[TASK INPUT — start]
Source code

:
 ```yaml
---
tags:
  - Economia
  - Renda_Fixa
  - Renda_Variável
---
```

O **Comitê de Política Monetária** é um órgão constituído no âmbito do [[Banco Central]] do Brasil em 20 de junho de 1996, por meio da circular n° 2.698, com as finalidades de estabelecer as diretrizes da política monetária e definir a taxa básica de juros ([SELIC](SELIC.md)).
[TASK INPUT — finish]
INSTRUCTIONS TO FOLLOW >> Set down, exactly and completely, all of the material.

RESPONSE FOR THIS EXERCISE >>
Source code

:
 ```yaml
---
tags:
  - Economia
  - Renda_Fixa
  - Renda_Variável
---
```

O **Comitê de Política Monetária** é um órgão constituído no âmbito do [[Banco Central]] do Brasil em 20 de junho de 1996, por meio da circular n° 2.698, com as finalidades de estabelecer as diretrizes da política monetária e definir a taxa básica de juros ([SELIC](SELIC.md)).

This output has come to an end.